So if model collapse has suddenly made AI4Communities more likely, what is it exactly, how do we get there, and is anyone building it?
Via the Three Legged Stool manifesto, “Very Small Online Platforms” are “social networks created for a very specific purpose, with rules, norms and affordances appropriate to that community” (A social network taxonomy).
While they’re obviously having fun with the EU’s regulatory term for “Very Large Online Platforms”, they see VSOPs as separate from federated servers(1), which combine the benefits of small size while enjoying large reach via federation.
But for the purposes of this post I’ll call them all “cozyweb”, partly to keep things simple, but mainly because AI4Communities should work for both, and because they all have one thing in common: their manageable size makes it easier for their inhabitants to establish and enforce community norms, making community management actually possible:
“it’s fundamentally impossible to do good content moderation or conversation at a scale of billions… A town square operates at a certain size, not at a global scale” - Could social media support healthy online conversations?
Which is not to say they’re all isolated: while each cozyweb community has its own content moderation policies tuned to its needs, they can be networked together without sacrificing independence.
So while each cozyweb can be a village — “small, most people know each other and you all share a common interest in keeping the sidewalks tidy” — each can choose, if they wish, to build federated roads to many other servers, including bigger ones “crowded with people, plenty of them sleazy and more than the occasional sidewalk madman… But you’ll always discover something or someone new there. Every second person’s selling something, but one in 20 is selling what you need. Besides, you’re selling too…” (from Welcome to the Fediverse, starry-eyed noob).
Today, building a road between two servers is a question of federating them, while the actual traffic travelling the road depends on whether the inhabitants follow each other.
Tomorrow, AI4Communities foresees each village with its own AIs. And they’ll be busy:
Today, Fediverse villages provide each inhabitant with three feeds:
And that’s it (* note: noone in your village can follow anyone from a village which your village does not federate with, which is a feature, not a bug).
The other protocols offer other affordances, so I’ll covre them below.
Tomorrow, your village’s AI could proactively pull in and surface content from across the Fediverse (again, excluding un-federated servers) of interest to each village inhabitant. These customisable “For You” feeds will be driven by relevance and trust, as explored earlier:
Concentric trust circles of collective intelligence, from Building collective intelligence from social knowledge graphs
So how is this any different to X, Threads et al? Two reasons:
Facebook’s AI knows what you do on Meta’s properties, plus whatever it gleans from spying on you as you browse the web and use apps.
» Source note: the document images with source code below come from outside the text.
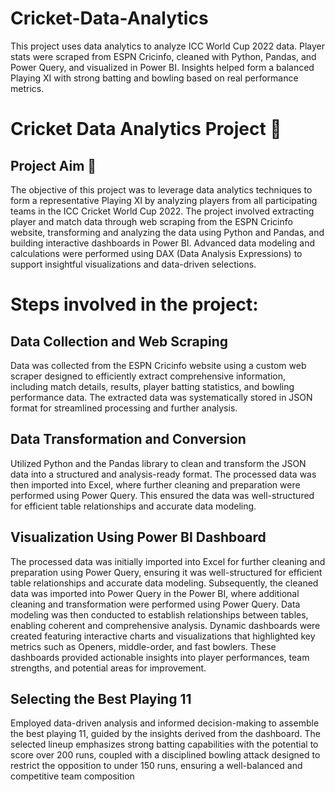 # Cricket-Data-Analytics
This project uses data analytics to analyze ICC World Cup 2022 data. Player stats were scraped from ESPN Cricinfo, cleaned with Python, Pandas, and Power Query, and visualized in Power BI. Insights helped form a balanced Playing XI with strong batting and bowling based on real performance metrics.
# Cricket Data Analytics Project 🏏

##  Project Aim 🎯
The objective of this project was to leverage data analytics techniques to form a representative Playing XI by analyzing players from all participating teams in the ICC Cricket World Cup 2022. The project involved extracting player and match data through web scraping from the ESPN Cricinfo website, transforming and analyzing the data using Python and Pandas, and building interactive dashboards in Power BI. Advanced data modeling and calculations were performed using DAX (Data Analysis Expressions) to support insightful visualizations and data-driven selections.

# Steps involved in the project:
## Data Collection and Web Scraping
Data was collected from the ESPN Cricinfo website using a custom web scraper designed to efficiently extract comprehensive information, including match details, results, player batting statistics, and bowling performance data. The extracted data was systematically stored in JSON format for streamlined processing and further analysis.

## Data Transformation and Conversion
Utilized Python and the Pandas library to clean and transform the JSON data into a structured and analysis-ready format. The processed data was then imported into Excel, where further cleaning and preparation were performed using Power Query. This ensured the data was well-structured for efficient table relationships and accurate data modeling.

## Visualization Using Power BI Dashboard
The processed data was initially imported into Excel for further cleaning and preparation using Power Query, ensuring it was well-structured for efficient table relationships and accurate data modeling. Subsequently, the cleaned data was imported into Power Query in the Power BI, where additional cleaning and transformation were performed using Power Query.
Data modeling was then conducted to establish relationships between tables, enabling coherent and comprehensive analysis.
Dynamic dashboards were created featuring interactive charts and visualizations that highlighted key metrics such as Openers, middle-order, and fast bowlers. These dashboards provided actionable insights into player performances, team strengths, and potential areas for improvement.

## Selecting the Best Playing 11
Employed data-driven analysis and informed decision-making to assemble the best playing 11, guided by the insights derived from the dashboard. The selected lineup emphasizes strong batting capabilities with the potential to score over 200 runs, coupled with a disciplined bowling attack designed to restrict the opposition to under 150 runs, ensuring a well-balanced and competitive team composition
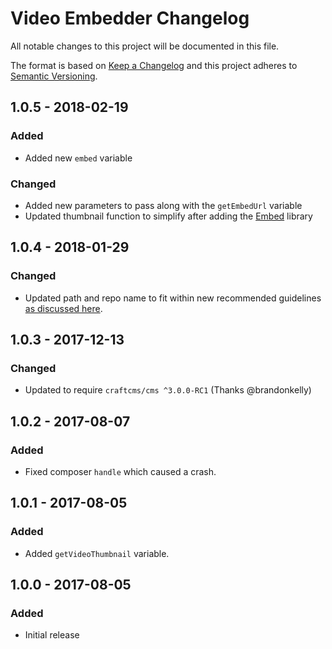 # Video Embedder Changelog

All notable changes to this project will be documented in this file.

The format is based on [Keep a Changelog](http://keepachangelog.com/) and this project adheres to [Semantic Versioning](http://semver.org/).

## 1.0.5 - 2018-02-19
### Added
- Added new `embed` variable
### Changed
- Added new parameters to pass along with the `getEmbedUrl` variable
- Updated thumbnail function to simplify after adding the [Embed](https://github.com/oscarotero/Embed) library

## 1.0.4 - 2018-01-29
### Changed
- Updated path and repo name to fit within new recommended guidelines [as discussed here](https://craftcms.stackexchange.com/questions/23535/craft-3-plugin-backwards-compatibility-and-maintenance-for-2-x).

## 1.0.3 - 2017-12-13
### Changed
- Updated to require `craftcms/cms ^3.0.0-RC1` (Thanks @brandonkelly)

## 1.0.2 - 2017-08-07
### Added
- Fixed composer `handle` which caused a crash.

## 1.0.1 - 2017-08-05
### Added
- Added `getVideoThumbnail` variable.

## 1.0.0 - 2017-08-05
### Added
- Initial release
That’s a lot, but think about what happens when you combine publishing tools (blogs, social posts) with bookmarking and personal knowledge management, and then network them together across the Fediverse, all supported by a personal AI. That AI can learn from:
That’s a shedload of tightly interconnected knowledge, all reflecting your interests and expertise. Any AI sourcing a knowledgebase like that will perform content discovery superbly well for you. And as we’ll see later, it’s also extremely valuable AI training data, due to the authentically human curation and creation processes that went into making it.
But one thing’s not there: your village AI doesn’t spy on you and sell your profile to help advertisers target you. Because of the second reason:
Your village’s algorithm works for you, not the platform’s owners and advertisers. Don’t want it to optimise your feed for enragement? Tell it not to. Don’t like engagement bait, NSFW comedy or culture war memes? Tell it so. Only interested in a few topics? Let it know.
your village’s algorithm works for you
And if your tastes don’t match the village’s algorithms, move to a village that does. Balancing an individual’s feed parameters with the village’s content moderation rulebook should be a fun problem to tackle, but far from insuperable, as each village can find its own balance. I’ll get to content moderation soon, but first I want to dig deeper into what happens when the same AI also supports online collaborations.
Chatting with strangers and making friends on a social media platform solves only a small part of the collective intelligence problem.
If you want to take things further and co-create something together with a group, you have a problem — hardly any social media platform offers integrated collaboration tools (exception: Reddit’s community wikis).
Which is why you need to agree, as a group, on a collaborative tool everyone is comfortable with (TL:DR; it doesn’t exist for groups larger than 4), and then co-create on one platform while chatting on the other.
I’m not sure why this is so. Work-oriented collaboration platforms offer reasonably seamless chat and collaboration environments. In the public realm, however, there’s a stubborn divide separating wikis and other groupware from blogging and social media.
I explored one solution almost 4 years ago in Thinking and writing in a decentralised collective intelligence ecosystem. This video introduces the idea before exploring massive.wiki, an early example of what the collaborative part of the overall technology stack might look like:
A social ecosystem where users can seamlessly collaborate is a worthy goal in itself. Moreover, that collaborative work can be supported by your village’s AI (given consent from the group), which means these collaborations become another source of high-value AI training data.
Enforcing any online space’s rules on content moderation is a thankless and sometimes hideous task, so the major platforms have already invested fortunes into AI-supported moderation. Open-source LLMs now make it possible to develop something similar for cozyweb spaces.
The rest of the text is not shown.